Hacker News new | ask | show | jobs
by th0ma5 986 days ago
If the code can easily be vectorized then it has the potential to vectorize it incorrectly or there is some automation happening that is hidden. If they're just saying their non-vectorized operations are just as quick, then how quick could true vectorization be. Also, this is how Octave, NumPy, Matlab, R, etc work by making vectorized math operations happen with whole matrices using statements that look like simple non-vector operations. Further, usually when people are having these kinds of issues it's because they started with a non-parallelizable concept of their problem in our trying to redo it... And no amount of magic is going to fix a bad concept of the problem space.
1 comments

I think the problem here is that there are two very different meanings of "vectorized" at play. The first (and what the Julia docs are talking about here) is the pattern of writing "vector-operations" (i.e. rather than writing a loop, writing an expression that works across an entire array). The second meaning is using SIMD instructions (e.g. AVX2). What the julia docs are trying to say is unlike in languages like Python/R/Matlab where loops have a high overhead do to an interpreter, in Julia, loops are fast because the language is compiled. There are lots of algorithms that are easy to express in an iterative fashion that are pretty much impossible to vectorize efficiently (dataflow analyais/differential equations etc).

The docs here aren't trying to talk about SIMD instructions at all here. (although Julia/LLVM are pretty good at producing SIMD instructions from loops where possible).

But no one in science uses Python loops for example, they use NumPy / Jax / Polars etc so that is an unfair and disingenuous comparison.
That's exactly the point. People are changing their coding style to work around the fact that loops in the language are slow.
This existed quite a while before Julia, how is it that Julia claims this differentiation then? "We pride ourselves by not using the slow thing you're probably not actually using."
Because Julia claims to get usability and performance in one language, rather than the two Python needs (Python for the user-facing API, C/C++/Fortran/etc. for performance).

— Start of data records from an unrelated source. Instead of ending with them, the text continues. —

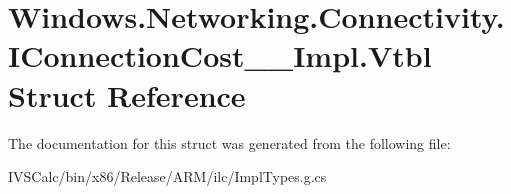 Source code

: \hypertarget{struct_windows_1_1_networking_1_1_connectivity_1_1_i_connection_cost_____impl_1_1_vtbl}{}\section{Windows.\+Networking.\+Connectivity.\+I\+Connection\+Cost\+\_\+\+\_\+\+Impl.\+Vtbl Struct Reference}
\label{struct_windows_1_1_networking_1_1_connectivity_1_1_i_connection_cost_____impl_1_1_vtbl}


The documentation for this struct was generated from the following file\+:\begin{DoxyCompactItemize}
\item 
I\+V\+S\+Calc/bin/x86/\+Release/\+A\+R\+M/ilc/Impl\+Types.\+g.\+cs\end{DoxyCompactItemize}
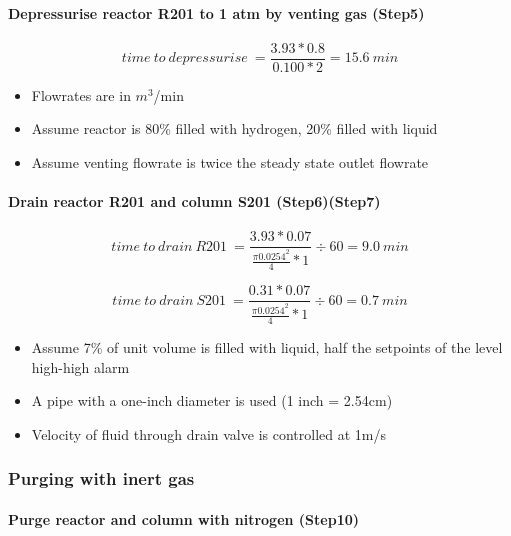 \paragraph{Depressurise reactor R201 to 1 atm by venting gas (Step5)}
    \begin{equation}
        time\:to\:depressurise\:=\frac{3.93 * 0.8}{0.100 * 2}=15.6\:min
    \end{equation}
    
    \begin{itemize}
        \item Flowrates are in $m^3$/min
        \item Assume reactor is 80\% filled with hydrogen, 20\% filled with liquid
        \item Assume venting flowrate is twice the steady state outlet flowrate
    \end{itemize}
    
 \paragraph{Drain reactor R201 and column S201 (Step6)(Step7)}   

    \begin{equation}
        time\:to\:drain\:R201\:=\frac{3.93 * 0.07}{\frac{\pi 0.0254^2}{4} * 1} \div 60 =9.0\:min
    \end{equation}
    
    \begin{equation}
        time\:to\:drain\:S201\:=\frac{0.31 * 0.07}{\frac{\pi 0.0254^2}{4} * 1} \div 60 =0.7\:min
    \end{equation}
    
    \begin{itemize}
        \item Assume 7\% of unit volume is filled with liquid, half the setpoints of the level high-high alarm
        \item A pipe with a one-inch diameter is used (1 inch = 2.54cm)
        \item Velocity of fluid through drain valve is controlled at 1m/s
    \end{itemize}

\subsubsection{Purging with inert gas} 
\paragraph{Purge reactor and column with nitrogen (Step10)}

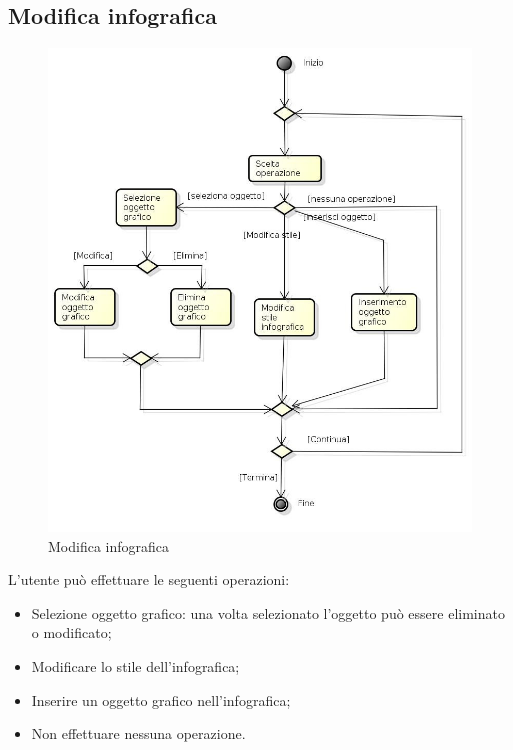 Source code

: \newpage

\subsection{Modifica infografica}

\begin{figure}[h!]
		\centering
		\includegraphics[scale=.5]{img/Modifica_infografica.jpg}
		\caption{Modifica infografica}
		\label{fig:Modifica_infografica}
\end{figure}

L'utente può effettuare le seguenti operazioni:
\begin{itemize}
\item Selezione oggetto grafico: una volta selezionato l'oggetto può essere eliminato o modificato;
\item Modificare lo stile dell'infografica;
\item Inserire un oggetto grafico nell'infografica;
\item Non effettuare nessuna operazione.
\end{itemize}

\newpage

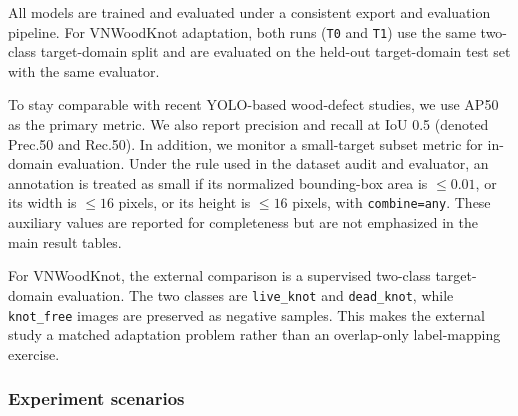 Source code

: \documentclass[cmc,article,submit,moreauthors,pdftex]{Definitions/tsp}
\begin{document}
All models are trained and evaluated under a consistent export and evaluation pipeline. For VNWoodKnot adaptation, both runs (\texttt{T0} and \texttt{T1}) use the same two-class target-domain split and are evaluated on the held-out target-domain test set with the same evaluator.

To stay comparable with recent YOLO-based wood-defect studies, we use AP50 as the primary metric. We also report precision and recall at IoU 0.5 (denoted Prec.50 and Rec.50). %
In addition, we monitor a small-target subset metric for in-domain evaluation. Under the rule used in the dataset audit and evaluator, an annotation is treated as small if its normalized bounding-box area is $\leq 0.01$, or its width is $\leq 16$ pixels, or its height is $\leq 16$ pixels, with \texttt{combine=any}. These auxiliary values are reported for completeness but are not emphasized in the main result tables.

For VNWoodKnot, the external comparison is a supervised two-class target-domain evaluation. The two classes are \texttt{live\_knot} and \texttt{dead\_knot}, while \texttt{knot\_free} images are preserved as negative samples. This makes the external study a matched adaptation problem rather than an overlap-only label-mapping exercise.

\subsubsection{Experiment scenarios}
\end{document}
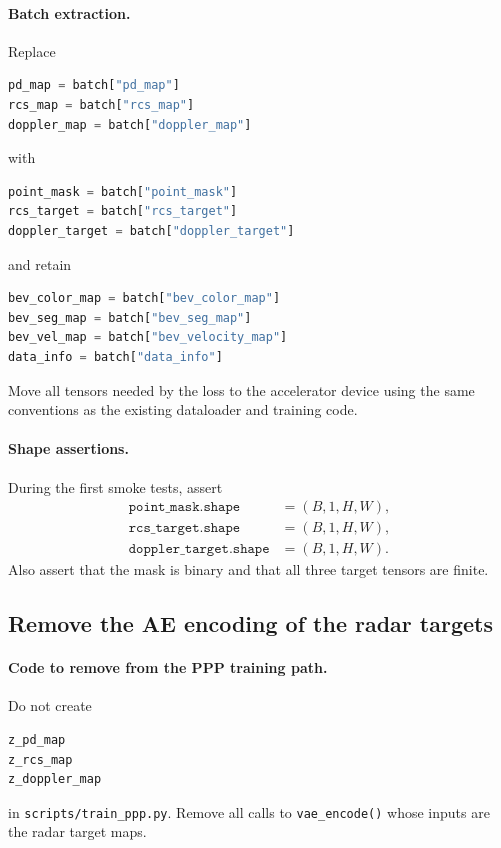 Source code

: \documentclass[11pt,a4paper]{article}
\begin{document}
\paragraph{Batch extraction.}
Replace
\begin{lstlisting}[language=Python]
pd_map = batch["pd_map"]
rcs_map = batch["rcs_map"]
doppler_map = batch["doppler_map"]
\end{lstlisting}
with
\begin{lstlisting}[language=Python]
point_mask = batch["point_mask"]
rcs_target = batch["rcs_target"]
doppler_target = batch["doppler_target"]
\end{lstlisting}
and retain
\begin{lstlisting}[language=Python]
bev_color_map = batch["bev_color_map"]
bev_seg_map = batch["bev_seg_map"]
bev_vel_map = batch["bev_velocity_map"]
data_info = batch["data_info"]
\end{lstlisting}

Move all tensors needed by the loss to the accelerator device using the same conventions as the existing dataloader and training code.

\paragraph{Shape assertions.}
During the first smoke tests, assert
\begin{align*}
\texttt{point\_mask.shape} &= (B,1,H,W),\\
\texttt{rcs\_target.shape} &= (B,1,H,W),\\
\texttt{doppler\_target.shape} &= (B,1,H,W).
\end{align*}
Also assert that the mask is binary and that all three target tensors are finite.

\subsection{Remove the AE encoding of the radar targets}

\paragraph{Code to remove from the PPP training path.}
Do not create
\begin{lstlisting}
z_pd_map
z_rcs_map
z_doppler_map
\end{lstlisting}
in \texttt{scripts/train\_ppp.py}. Remove all calls to \texttt{vae\_encode()} whose inputs are the radar target maps.
\end{document}
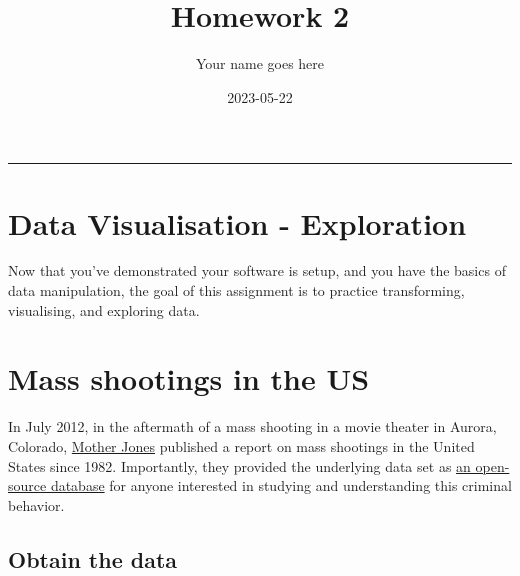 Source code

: \documentclass[
]{article}
\title{Homework 2}
\author{Your name goes here}
\date{2023-05-22}
\begin{document}
\maketitle

{
\setcounter{tocdepth}{2}
\tableofcontents
}
\begin{center}\rule{0.5\linewidth}{0.5pt}\end{center}

\hypertarget{data-visualisation---exploration}{%
\section{Data Visualisation -
Exploration}\label{data-visualisation---exploration}}

Now that you've demonstrated your software is setup, and you have the
basics of data manipulation, the goal of this assignment is to practice
transforming, visualising, and exploring data.

\hypertarget{mass-shootings-in-the-us}{%
\section{Mass shootings in the US}\label{mass-shootings-in-the-us}}

In July 2012, in the aftermath of a mass shooting in a movie theater in
Aurora, Colorado,
\href{https://www.motherjones.com/politics/2012/07/mass-shootings-map/}{Mother
Jones} published a report on mass shootings in the United States since
1982. Importantly, they provided the underlying data set as
\href{https://www.motherjones.com/politics/2012/12/mass-shootings-mother-jones-full-data/}{an
open-source database} for anyone interested in studying and
understanding this criminal behavior.

\hypertarget{obtain-the-data}{%
\subsection{Obtain the data}\label{obtain-the-data}}
\end{document}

This should also help with optimization, and a larger amount of code can be optimized together, while (C)Python can only optimize up to the Python/C boundary.

I can't imagine anything worse than something that is not appropriate for the abstraction... eg https://en.m.wikipedia.org/wiki/Leaky_abstraction

Again redefining these things here... if the language has tools for all of inline raw chip specific instructions, compiler optimized versions of those instructions, virtualized and then optimized instructions, a jit compiler, and then also high level interpreter operations, then how can it be in anyway an encompassing system and how can that be coherent among all levels without requiring someone to know all levels at which point, I'm going to say no thanks and stick to tools at their respective levels of abstraction where I can reason them to be coherent rather than a dynamically allocated string which is sometimes tied to only working on amd64 because someone wanted an assembler way of pattern matching for some reason.

Maybe within the scope of scientific computing this seems logical if you just restrict yourself to matrix multiplication or whatever, but I don't see how that makes a "language" and it can be coherent, composable, etc...

I've seen a ton of examples, however, over the years of "stunt driven" technological advantages that people thought would be interesting but turned out to be the wrong solution for the wrong problem, but none that claim to break the laws of physics and reason with their evangelism than Julia. Even this article starts with "you must understand the quirks" and I hope that isn't a goal for their design because they are also claiming that I shouldn't have to know the quirks so which is it.